▶ [What this task involves] What must be returned is the number of lines in the records holding the word "ways", with no other text.

▶ [Given records]
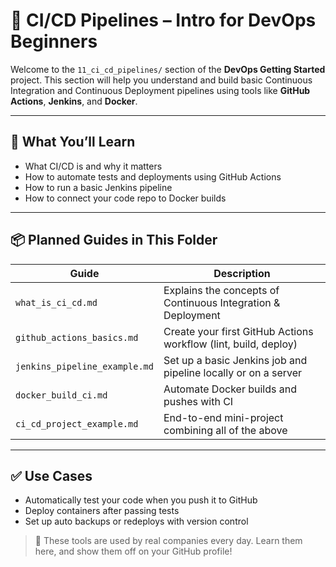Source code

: # 🔄 CI/CD Pipelines – Intro for DevOps Beginners

Welcome to the `11_ci_cd_pipelines/` section of the **DevOps Getting Started** project.
This section will help you understand and build basic Continuous Integration and Continuous Deployment pipelines using tools like **GitHub Actions**, **Jenkins**, and **Docker**.

---

## 🧱 What You’ll Learn
- What CI/CD is and why it matters
- How to automate tests and deployments using GitHub Actions
- How to run a basic Jenkins pipeline
- How to connect your code repo to Docker builds

---

## 📦 Planned Guides in This Folder

| Guide | Description |
|-------|-------------|
| `what_is_ci_cd.md` | Explains the concepts of Continuous Integration & Deployment |
| `github_actions_basics.md` | Create your first GitHub Actions workflow (lint, build, deploy) |
| `jenkins_pipeline_example.md` | Set up a basic Jenkins job and pipeline locally or on a server |
| `docker_build_ci.md` | Automate Docker builds and pushes with CI |
| `ci_cd_project_example.md` | End-to-end mini-project combining all of the above |

---

## ✅ Use Cases
- Automatically test your code when you push it to GitHub
- Deploy containers after passing tests
- Set up auto backups or redeploys with version control

> 🚀 These tools are used by real companies every day. Learn them here, and show them off on your GitHub profile!
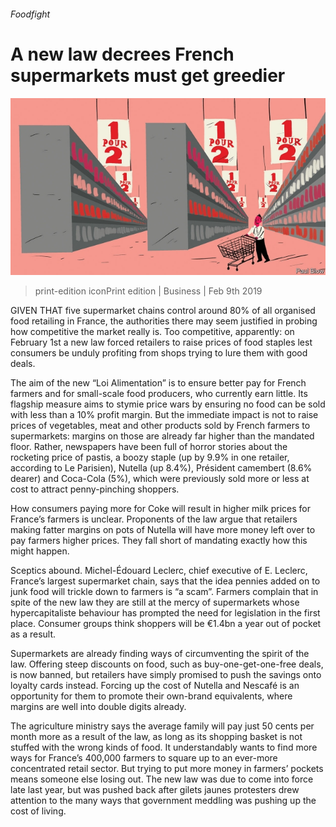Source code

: ###### Foodfight

# A new law decrees French supermarkets must get greedier 

![image](images/20190209_WBD002_0.jpg) 

> print-edition iconPrint edition | Business | Feb 9th 2019 

GIVEN THAT five supermarket chains control around 80% of all organised food retailing in France, the authorities there may seem justified in probing how competitive the market really is. Too competitive, apparently: on February 1st a new law forced retailers to raise prices of food staples lest consumers be unduly profiting from shops trying to lure them with good deals. 

The aim of the new “Loi Alimentation” is to ensure better pay for French farmers and for small-scale food producers, who currently earn little. Its flagship measure aims to stymie price wars by ensuring no food can be sold with less than a 10% profit margin. But the immediate impact is not to raise prices of vegetables, meat and other products sold by French farmers to supermarkets: margins on those are already far higher than the mandated floor. Rather, newspapers have been full of horror stories about the rocketing price of pastis, a boozy staple (up by 9.9% in one retailer, according to Le Parisien), Nutella (up 8.4%), Président camembert (8.6% dearer) and Coca-Cola (5%), which were previously sold more or less at cost to attract penny-pinching shoppers. 

How consumers paying more for Coke will result in higher milk prices for France’s farmers is unclear. Proponents of the law argue that retailers making fatter margins on pots of Nutella will have more money left over to pay farmers higher prices. They fall short of mandating exactly how this might happen. 

Sceptics abound. Michel-Édouard Leclerc, chief executive of E. Leclerc, France’s largest supermarket chain, says that the idea pennies added on to junk food will trickle down to farmers is “a scam”. Farmers complain that in spite of the new law they are still at the mercy of supermarkets whose hypercapitaliste behaviour has prompted the need for legislation in the first place. Consumer groups think shoppers will be €1.4bn a year out of pocket as a result. 

Supermarkets are already finding ways of circumventing the spirit of the law. Offering steep discounts on food, such as buy-one-get-one-free deals, is now banned, but retailers have simply promised to push the savings onto loyalty cards instead. Forcing up the cost of Nutella and Nescafé is an opportunity for them to promote their own-brand equivalents, where margins are well into double digits already. 

The agriculture ministry says the average family will pay just 50 cents per month more as a result of the law, as long as its shopping basket is not stuffed with the wrong kinds of food. It understandably wants to find more ways for France’s 400,000 farmers to square up to an ever-more concentrated retail sector. But trying to put more money in farmers’ pockets means someone else losing out. The new law was due to come into force late last year, but was pushed back after gilets jaunes protesters drew attention to the many ways that government meddling was pushing up the cost of living. 

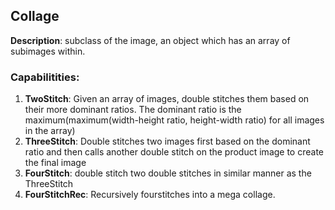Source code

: ## Collage
__Description__: subclass of the image, an object which has an array of subimages within.
### Capabilitities:
1. __TwoStitch__: Given an array of images, double stitches them based on their more dominant ratios. 
The dominant ratio is the maximum(maximum(width-height ratio, height-width ratio) for all images in the array) 
2. __ThreeStitch__: Double stitches two images first based on the dominant ratio and then calls another double stitch
on the product image to create the final image
3. __FourStitch__: double stitch two double stitches in similar manner as the ThreeStitch
4. __FourStitchRec__: Recursively fourstitches into a mega collage.

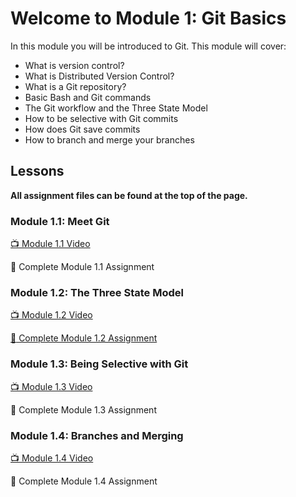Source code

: # Welcome to Module 1: Git Basics

In this module you will be introduced to Git. This module will cover:

* What is version control?
* What is Distributed Version Control?
* What is a Git repository?
* Basic Bash and Git commands
* The Git workflow and the Three State Model
* How to be selective with Git commits
* How does Git save commits
* How to branch and merge your branches

## Lessons

**All assignment files can be found at the top of the page.**

### Module 1.1: Meet Git

[:tv: Module 1.1 Video](https://youtu.be/uWsXEmaM3PA)

:notebook: Complete Module 1.1 Assignment

### Module 1.2: The Three State Model

[:tv: Module 1.2 Video](https://youtu.be/yLLZdOIuCfg)

[:notebook: Complete Module 1.2 Assignment](https://github.com/Campus-Advisors/campus-advisor-training-IgnatiusEzeani/blob/master/Module%201/Module%201.2%20Assignment.md)

### Module 1.3: Being Selective with Git

[:tv: Module 1.3 Video](https://youtu.be/3zmolo8YRO8)

:notebook: Complete Module 1.3 Assignment

### Module 1.4: Branches and Merging

[:tv: Module 1.4 Video](https://youtu.be/2YDoQZ9nZ4g)

:notebook: Complete Module 1.4 Assignment


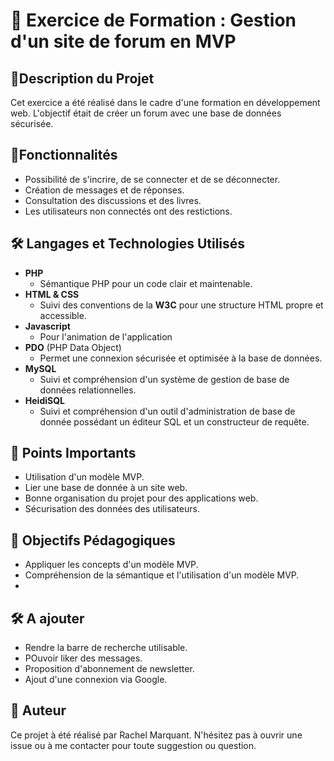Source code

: # 📌 Exercice de Formation : Gestion d'un site de forum en MVP

## 📝Description du Projet
Cet exercice a été réalisé dans le cadre d'une formation en développement web. 
L'objectif était de créer un forum avec une base de données sécurisée.

## 🚀Fonctionnalités
* Possibilité de s'incrire, de se connecter et de se déconnecter.
* Création de messages et de réponses.
* Consultation des discussions et des livres.
* Les utilisateurs non connectés ont des restictions.

## 🛠️ Langages et Technologies Utilisés
*  **PHP**
   * Sémantique PHP pour un code clair et maintenable.
* **HTML & CSS**
   * Suivi des conventions de la **W3C** pour une structure HTML propre et accessible.
* **Javascript**
  * Pour l'animation de l'application
* **PDO** (PHP Data Object)
  *  Permet une connexion sécurisée et optimisée à la base de données.
* **MySQL**
  * Suivi et compréhension d'un système de gestion de base de données relationnelles.
* **HeidiSQL**
   * Suivi et compréhension d'un outil d'administration de base de donnée possédant un éditeur SQL et un constructeur de requête.

## 📌 Points Importants
* Utilisation d'un modèle MVP.
* Lier une base de donnée à un site web.
* Bonne organisation du projet pour des applications web.
* Sécurisation des données des utilisateurs.
  
## 🎯 Objectifs Pédagogiques
* Appliquer les concepts d'un modèle MVP.
* Compréhension de la sémantique et l'utilisation d'un modèle MVP.
* 
  
## 🛠️ A ajouter
* Rendre la barre de recherche utilisable.
* POuvoir liker des messages.
* Proposition d'abonnement de newsletter.
* Ajout d'une connexion via Google.
  


## 👤 Auteur
Ce projet à été réalisé par Rachel Marquant.
N'hésitez pas à ouvrir une issue ou à me contacter pour toute suggestion ou question.
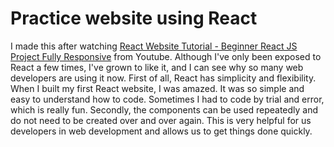 # Practice website using React

I made this after watching [React Website Tutorial - Beginner React JS Project Fully Responsive](https://www.youtube.com/watch?v=I2UBjN5ER4s&t=23s) from Youtube.
Although I've only been exposed to React a few times, I've grown to like it, and I can see why so many web developers are using it now. 
First of all, React has simplicity and flexibility. When I built my first React website, I was amazed. It was so simple and easy to understand how to code. 
Sometimes I had to code by trial and error, which is really fun. Secondly, the components can be used repeatedly and do not need to be created over and over again. 
This is very helpful for us developers in web development and allows us to get things done quickly.

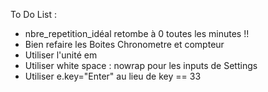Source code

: To Do List :

- nbre_repetition_idéal retombe à 0 toutes les minutes !!
- Bien refaire les Boites Chronometre et compteur
- Utiliser l'unité em
- Utiliser white space : nowrap pour les inputs de Settings
- Utiliser e.key="Enter" au lieu de key == 33

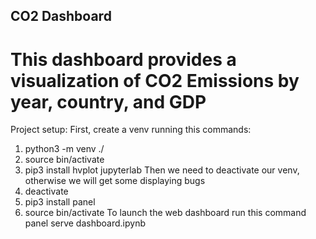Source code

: ## CO2 Dashboard
# This dashboard provides a visualization of CO2 Emissions by year, country, and GDP
Project setup:
First, create a venv running this commands:
1. python3 -m venv ./
2. source bin/activate
3. pip3 install hvplot jupyterlab
Then we need to deactivate our venv, otherwise we will get some displaying bugs
4. deactivate
5. pip3 install panel
6. source bin/activate
To launch the web dashboard run this command
panel serve dashboard.ipynb
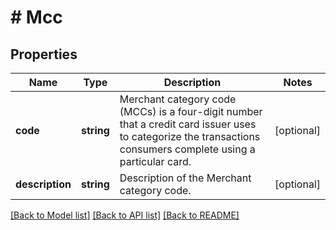 # # Mcc

## Properties

Name | Type | Description | Notes
------------ | ------------- | ------------- | -------------
**code** | **string** | Merchant category code (MCCs) is a four-digit number that a credit card issuer uses to categorize the transactions consumers complete using a particular card. | [optional]
**description** | **string** | Description of the Merchant category code. | [optional]

[[Back to Model list]](../../README.md#models) [[Back to API list]](../../README.md#endpoints) [[Back to README]](../../README.md)
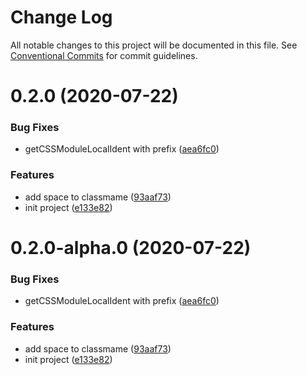 # Change Log

All notable changes to this project will be documented in this file.
See [Conventional Commits](https://conventionalcommits.org) for commit guidelines.

# 0.2.0 (2020-07-22)


### Bug Fixes

* getCSSModuleLocalIdent with prefix ([aea6fc0](https://github.com/cattuan/split-bill/commit/aea6fc06378c65a012b82f0e577c26370c91fe42))


### Features

* add space to classmame ([93aaf73](https://github.com/cattuan/split-bill/commit/93aaf737a2aaeeedcd5ee62bcc75ef8cf9834b59))
* init project ([e133e82](https://github.com/cattuan/split-bill/commit/e133e820f44e1bc113c73d5b427c3296feaa12fc))





# 0.2.0-alpha.0 (2020-07-22)


### Bug Fixes

* getCSSModuleLocalIdent with prefix ([aea6fc0](https://github.com/cattuan/split-bill/commit/aea6fc06378c65a012b82f0e577c26370c91fe42))


### Features

* add space to classmame ([93aaf73](https://github.com/cattuan/split-bill/commit/93aaf737a2aaeeedcd5ee62bcc75ef8cf9834b59))
* init project ([e133e82](https://github.com/cattuan/split-bill/commit/e133e820f44e1bc113c73d5b427c3296feaa12fc))
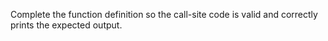 Complete the function definition so the call-site code is valid and correctly prints the expected output.
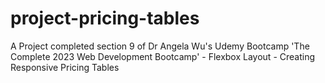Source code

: # project-pricing-tables
A Project completed section 9 of Dr Angela Wu's Udemy Bootcamp 'The Complete 2023 Web Development Bootcamp' - Flexbox Layout - Creating Responsive Pricing Tables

▶ [Task answer] 2